In fact, I do not remember learning about cardiology salaries until long after I had decided to become a cardiologist. I do, however, recall the dread of not matching to a cardiology fellowship. The administrative nonsense in primary care seemed to drown out the reason why I became a physician in the first place. This may be part of the drive away from primary medicine as well – physicians may be grasping to preserve some semblance of what medical practice once was. The growing number of non-medicine related tasks, increased regulatory control, and the mountain of administrative work that has been dumped on primary care providers likely discourages physicians from wanting to go into primary care. Again, this is a symptom of a much larger problem.
While Baker may have quoted the data correctly, the conclusions he drew from that data about solving the growing cost of health care by reducing physician payments is likely flawed.

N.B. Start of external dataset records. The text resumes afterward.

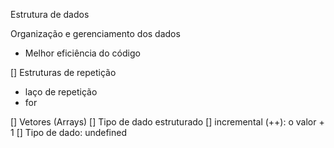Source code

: Estrutura de dados

Organização e gerenciamento dos dados

- Melhor eficiência do código

[] Estruturas de repetição
- laço de repetição
- for 

[] Vetores (Arrays) 
[] Tipo de dado estruturado 
[] incremental (++): o valor + 1 
[] Tipo de dado: undefined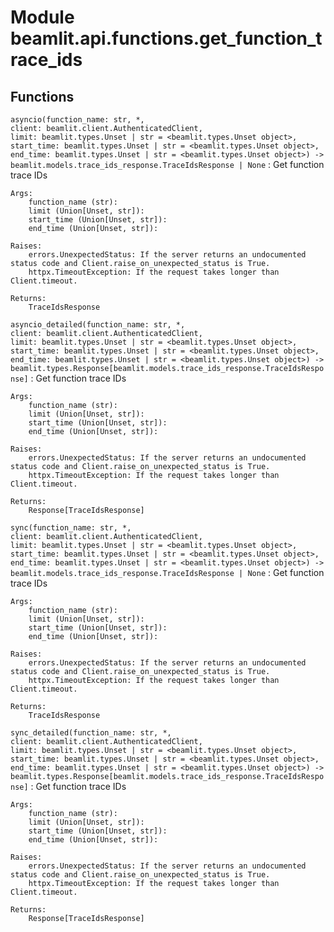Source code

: Module beamlit.api.functions.get_function_trace_ids
===================================================

Functions
---------

`asyncio(function_name: str, *, client: beamlit.client.AuthenticatedClient, limit: beamlit.types.Unset | str = <beamlit.types.Unset object>, start_time: beamlit.types.Unset | str = <beamlit.types.Unset object>, end_time: beamlit.types.Unset | str = <beamlit.types.Unset object>) ‑> beamlit.models.trace_ids_response.TraceIdsResponse | None`
:   Get function trace IDs
    
    Args:
        function_name (str):
        limit (Union[Unset, str]):
        start_time (Union[Unset, str]):
        end_time (Union[Unset, str]):
    
    Raises:
        errors.UnexpectedStatus: If the server returns an undocumented status code and Client.raise_on_unexpected_status is True.
        httpx.TimeoutException: If the request takes longer than Client.timeout.
    
    Returns:
        TraceIdsResponse

`asyncio_detailed(function_name: str, *, client: beamlit.client.AuthenticatedClient, limit: beamlit.types.Unset | str = <beamlit.types.Unset object>, start_time: beamlit.types.Unset | str = <beamlit.types.Unset object>, end_time: beamlit.types.Unset | str = <beamlit.types.Unset object>) ‑> beamlit.types.Response[beamlit.models.trace_ids_response.TraceIdsResponse]`
:   Get function trace IDs
    
    Args:
        function_name (str):
        limit (Union[Unset, str]):
        start_time (Union[Unset, str]):
        end_time (Union[Unset, str]):
    
    Raises:
        errors.UnexpectedStatus: If the server returns an undocumented status code and Client.raise_on_unexpected_status is True.
        httpx.TimeoutException: If the request takes longer than Client.timeout.
    
    Returns:
        Response[TraceIdsResponse]

`sync(function_name: str, *, client: beamlit.client.AuthenticatedClient, limit: beamlit.types.Unset | str = <beamlit.types.Unset object>, start_time: beamlit.types.Unset | str = <beamlit.types.Unset object>, end_time: beamlit.types.Unset | str = <beamlit.types.Unset object>) ‑> beamlit.models.trace_ids_response.TraceIdsResponse | None`
:   Get function trace IDs
    
    Args:
        function_name (str):
        limit (Union[Unset, str]):
        start_time (Union[Unset, str]):
        end_time (Union[Unset, str]):
    
    Raises:
        errors.UnexpectedStatus: If the server returns an undocumented status code and Client.raise_on_unexpected_status is True.
        httpx.TimeoutException: If the request takes longer than Client.timeout.
    
    Returns:
        TraceIdsResponse

`sync_detailed(function_name: str, *, client: beamlit.client.AuthenticatedClient, limit: beamlit.types.Unset | str = <beamlit.types.Unset object>, start_time: beamlit.types.Unset | str = <beamlit.types.Unset object>, end_time: beamlit.types.Unset | str = <beamlit.types.Unset object>) ‑> beamlit.types.Response[beamlit.models.trace_ids_response.TraceIdsResponse]`
:   Get function trace IDs
    
    Args:
        function_name (str):
        limit (Union[Unset, str]):
        start_time (Union[Unset, str]):
        end_time (Union[Unset, str]):
    
    Raises:
        errors.UnexpectedStatus: If the server returns an undocumented status code and Client.raise_on_unexpected_status is True.
        httpx.TimeoutException: If the request takes longer than Client.timeout.
    
    Returns:
        Response[TraceIdsResponse]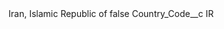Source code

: <?xml version="1.0" encoding="UTF-8"?>
<CustomMetadata xmlns="http://soap.sforce.com/2006/04/metadata" xmlns:xsi="http://www.w3.org/2001/XMLSchema-instance" xmlns:xsd="http://www.w3.org/2001/XMLSchema">
    <label>Iran, Islamic Republic of</label>
    <protected>false</protected>
    <values>
        <field>Country_Code__c</field>
        <value xsi:type="xsd:string">IR</value>
    </values>
</CustomMetadata>
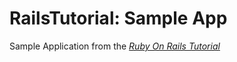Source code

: # RailsTutorial: Sample App

Sample Application from the [*Ruby On Rails Tutorial*](htp://railstutorial.org)
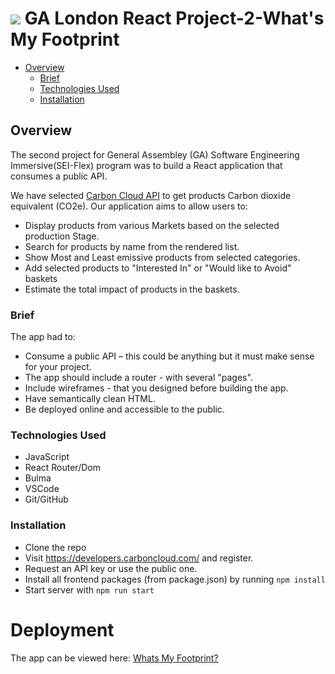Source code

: # ![](https://ga-dash.s3.amazonaws.com/production/assets/logo-9f88ae6c9c3871690e33280fcf557f33.png) GA London React Project-2-What's My Footprint

- [Overview](#overview)
  - [Brief](#brief)
  - [Technologies Used](#technologies)
  - [Installation](#installation)

## <a name='overview'>Overview</a>

The second project for General Assembley (GA) Software Engineering Immersive(SEI-Flex) program was to build a React application that consumes a public API.

We have selected [Carbon Cloud API](https://carboncloud.com/climate-footprint-api/) to get products Carbon dioxide equivalent (CO2e). Our application aims to allow users to:
- Display products from various Markets based on the selected production Stage.
- Search for products by name from the rendered list.
- Show Most and Least emissive products from selected categories.
- Add selected products to "Interested In" or "Would like to Avoid" baskets
- Estimate the total impact of products in the baskets.

### <a name='brief'>Brief</a>

The app had to:

* Consume a public API – this could be anything but it must make sense for your project.
* The app should include a router - with several "pages".
* Include wireframes - that you designed before building the app.
* Have semantically clean HTML.
* Be deployed online and accessible to the public.

### <a name='technologies'>Technologies Used</a>

* JavaScript
* React Router/Dom
* Bulma
* VSCode
* Git/GitHub

### <a name='installation'>Installation</a>

* Clone the repo
* Visit https://developers.carboncloud.com/ and register.
* Request an API key or use the public one.
* Install all frontend packages (from package.json) by running `npm install`
* Start server with `npm run start`

# Deployment

The app can be viewed here: [Whats My Footprint?](https://whatsmyfootprint.netlify.app/)






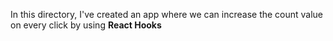 In this directory, I've created an app where we can increase the count value on every click by using **React Hooks**
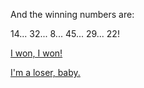And the winning numbers are:

14... 32... 8... 45... 29... 22!

[I won, I won!](won/won.md)

[I'm a loser, baby.](lost/lost.md)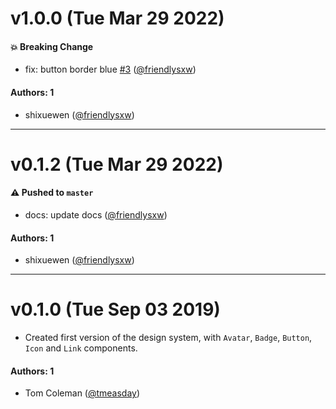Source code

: # v1.0.0 (Tue Mar 29 2022)

#### 💥 Breaking Change

- fix: button border blue [#3](https://github.com/friendlysxw/learnstorybook-design-system/pull/3) ([@friendlysxw](https://github.com/friendlysxw))

#### Authors: 1

- shixuewen ([@friendlysxw](https://github.com/friendlysxw))

---

# v0.1.2 (Tue Mar 29 2022)

#### ⚠️ Pushed to `master`

- docs: update docs ([@friendlysxw](https://github.com/friendlysxw))

#### Authors: 1

- shixuewen ([@friendlysxw](https://github.com/friendlysxw))

---

# v0.1.0 (Tue Sep 03 2019)

- Created first version of the design system, with `Avatar`, `Badge`, `Button`, `Icon` and `Link` components.

#### Authors: 1

- Tom Coleman ([@tmeasday](https://github.com/tmeasday))
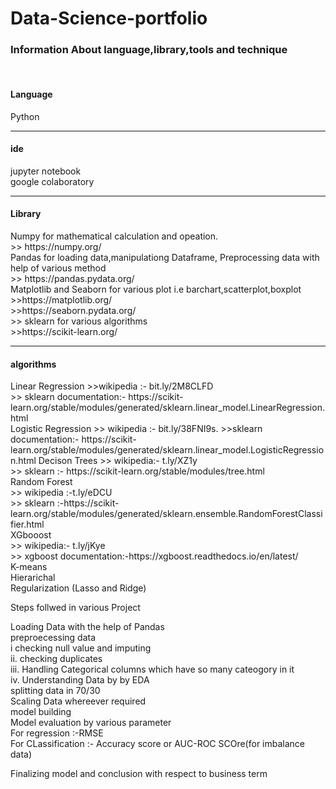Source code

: # Data-Science-portfolio
<h3>Information About language,library,tools and technique </h3> <br>

<h4>Language</h4> Python <br>
<hr>
<h4>ide</h4>
jupyter notebook <br>
google colaboratory<br>
<hr>
<h4>Library</h4> 
Numpy for mathematical calculation and opeation. <br>
>> https://numpy.org/ <br> 
Pandas for loading data,manipulationg Dataframe, Preprocessing data with help of various method <br>
>> https://pandas.pydata.org/ <br>
Matplotlib and Seaborn for various plot i.e barchart,scatterplot,boxplot <br>
>>https://matplotlib.org/ <br>
>>https://seaborn.pydata.org/ <br>
>> sklearn for various algorithms <br>
>>https://scikit-learn.org/
<hr>
<h4> algorithms </h4>
Linear Regression 
>>wikipedia :- bit.ly/2M8CLFD <br>
>> sklearn documentation:- https://scikit-learn.org/stable/modules/generated/sklearn.linear_model.LinearRegression.html <br>
Logistic Regression
>> wikipedia :- bit.ly/38FNI9s.
>>sklearn documentation:- https://scikit-learn.org/stable/modules/generated/sklearn.linear_model.LogisticRegression.html
Decison Trees 
>> wikipedia:- t.ly/XZ1y <br>
>> sklearn :- https://scikit-learn.org/stable/modules/tree.html <br>
Random Forest <br>
>> wikipedia :-t.ly/eDCU <br>
>> sklearn :-https://scikit-learn.org/stable/modules/generated/sklearn.ensemble.RandomForestClassifier.html <br>
XGbooost <br>
>> wikipedia:- t.ly/jKye <br>
>> xgboost documentation:-https://xgboost.readthedocs.io/en/latest/ <br>
                 K-means <br>
                 Hierarichal <br>
                 Regularization (Lasso and Ridge) <br>
                 
Steps follwed in various Project <br>
 
 
Loading Data with the  help of Pandas <br>
preproecessing data <br>
    i checking null value and imputing <br>
    ii. checking duplicates <br>
    iii. Handling Categorical columns which have so many cateogory in it <br>
    iv. Understanding Data by by EDA <br>
 splitting data in 70/30 <br>
 Scaling Data whereever required <br>
 model building <br>
 Model evaluation by various parameter <br> 
 For regression :-RMSE <br>
 For CLassification :- Accuracy score or AUC-ROC SCOre(for imbalance data) <br>
 
 Finalizing model and conclusion with respect to business term <br>
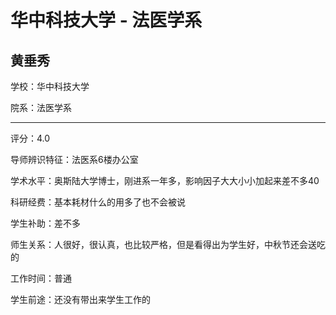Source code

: # 华中科技大学 - 法医学系

## 黄垂秀

学校：华中科技大学

院系：法医学系

* * *

评分：4.0

导师辨识特征：法医系6楼办公室

学术水平：奥斯陆大学博士，刚进系一年多，影响因子大大小小加起来差不多40

科研经费：基本耗材什么的用多了也不会被说

学生补助：差不多

师生关系：人很好，很认真，也比较严格，但是看得出为学生好，中秋节还会送吃的

工作时间：普通

学生前途：还没有带出来学生工作的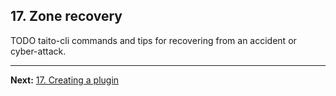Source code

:## 17. Zone recovery

TODO taito-cli commands and tips for recovering from an accident or cyber-attack.

---

**Next:** [17. Creating a plugin](17-creating-a-plugin.md)
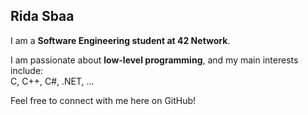 ## Rida Sbaa

I am a **Software Engineering student at 42 Network**.  

I am passionate about **low-level programming**, and my main interests include:  
C, C++, C#, .NET, …

Feel free to connect with me here on GitHub!

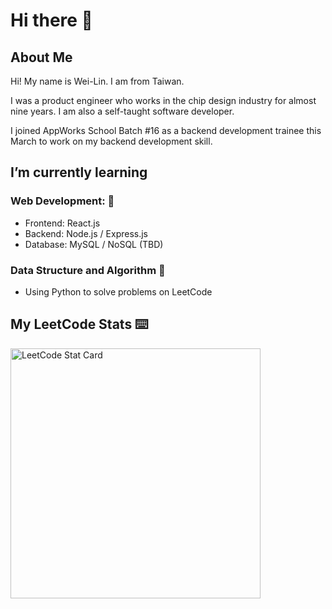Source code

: # Hi there 👋

<!--
**weilincheng/weilincheng** is a ✨ _special_ ✨ repository because its `README.md` (this file) appears on your GitHub profile.

Here are some ideas to get you started:

- 🔭 I’m currently working on ...
- 🌱 I’m currently learning ...
- 👯 I’m looking to collaborate on ...
- 🤔 I’m looking for help with ...
- 💬 Ask me about ...
- 📫 How to reach me: ...
- 😄 Pronouns: ...
- ⚡ Fun fact: ...
-->
## About Me
Hi! My name is Wei-Lin. I am from Taiwan.

I was a product engineer who works in the chip design industry for almost nine years. I am also a self-taught software developer.

I joined AppWorks School Batch #16 as a backend development trainee this March to work on my backend development skill.

## I’m currently learning

### Web Development: 🔨
* Frontend: React.js
* Backend: Node.js / Express.js 
* Database: MySQL / NoSQL (TBD)

### Data Structure and Algorithm 📖
* Using Python to solve problems on LeetCode

## My LeetCode Stats ⌨️
<a href="https://github.com/KnlnKS/leetcode-stats">
  <img alt="LeetCode Stat Card" src="https://apu5rh8gxk.execute-api.us-east-1.amazonaws.com/default/leetcode-stats?username=weilincheng&theme=dark" width="400"/>
</a>
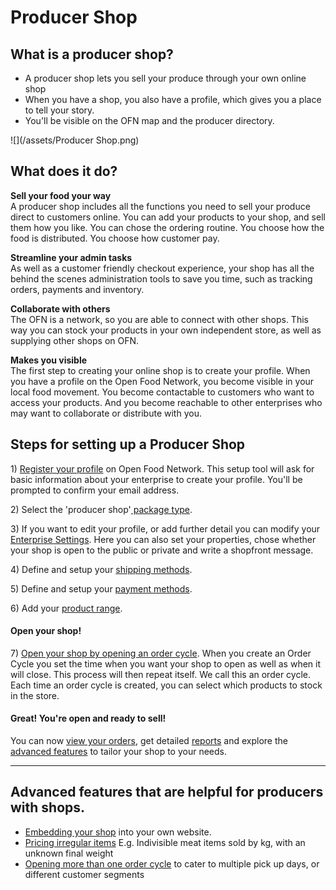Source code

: # Producer Shop

## What is a producer shop?

* A producer shop lets you sell your produce through your own online shop
* When you have a shop, you also have a profile, which gives you a place to tell your story.
* You'll be visible on the OFN map and the producer directory.

![](/assets/Producer Shop.png)

## What does it do?

**Sell your food your way**  
A producer shop includes all the functions you need to sell your produce direct to customers online. You can add your products to your shop, and sell them how you like. You can chose the ordering routine. You choose how the food is distributed. You choose how customer pay.

**Streamline your admin tasks**  
As well as a customer friendly checkout experience, your shop has all the behind the scenes administration tools to save you time, such as tracking orders, payments and inventory.

**Collaborate with others**  
The OFN is a network, so you are able to connect with other shops. This way you can stock your products in your own independent store, as well as supplying other shops on OFN.

**Makes you visible**  
The first step to creating your online shop is to create your profile. When you have a profile on the Open Food Network, you become visible in your local food movement. You become contactable to customers who want to access your products. And you become reachable to other enterprises who may want to collaborate or distribute with you.

## Steps for setting up a Producer Shop

1\) [Register your profile](/Register-and-create-your-profile.md) on Open Food Network. This setup tool will ask for basic information about your enterprise to create your profile. You'll be prompted to confirm your email address.

2\) Select the 'producer shop'[ package type](/package-types.md).

3\) If you want to edit your profile, or add further detail you can modify your [Enterprise Settings](/Enterprise-settings.md). Here you can also set your properties, chose whether your shop is open to the public or private and write a shopfront message.

4\) Define and setup your [shipping methods](/shipping-methods.md).

5\) Define and setup your [payment methods](/payment-methods.md).

6\) Add your [product range](/products.md).

#### **Open your shop!**

7\) [Open your shop by opening an order cycle](/order-cycles-adv.md). When you create an Order Cycle  you set the time when you want your shop to open as well as when it will close. This process will then repeat itself. We call this an order cycle. Each time an order cycle is created, you can select which products to stock in the store.

#### **Great! You're open and ready to sell!**

You can now [view your orders](/ordres-adv.md), get detailed [reports](/reports.md) and explore the [advanced features](/advanced-features.md) to tailor your shop to your needs.

---

## Advanced features that are helpful for producers with shops.

* [Embedding your shop](/embedded-shopfronts.md) into your own website.
* [Pricing irregular items](/pricing-irregular-items.md) E.g. Indivisible meat items sold by kg, with an unknown final weight
* [Opening more than one order cycle](/opening-more-than-one-order-cycle.md) to cater to multiple pick up days, or different customer segments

Addressing physician salaries before addressing the other larger issues that plague our healthcare system would worsen the problem by further exacerbating the supply side of the equation. If there is to be any change towards a more efficient and cost-effective healthcare system, economists, politicians, and healthcare administrators need to sit down with physicians who routinely deliver health care.
References
- Baker D. The problem of doctors’ salaries: An economist argues that American doctors get paid too much. Politico. www.politico.com/agenda/story/2017/10/25/doctors-salaries-pay-disparities-000557. Published October 25, 2017. Accessed November 20, 2017.
- Health, United States, 2016. US Centers for Disease Control and Prevention. www.cdc.gov/nchs/data/hus/hus16.pdf. Accessed November 20, 2017.
- Chen C, Petterson S, Phillips RL, Mullan F, Bazemore A, O’Donnell SD. Toward graduate medical education (GME) accountability: measuring the outcomes of GME institutions. Acad Med. 2013;88(9):1267-1280.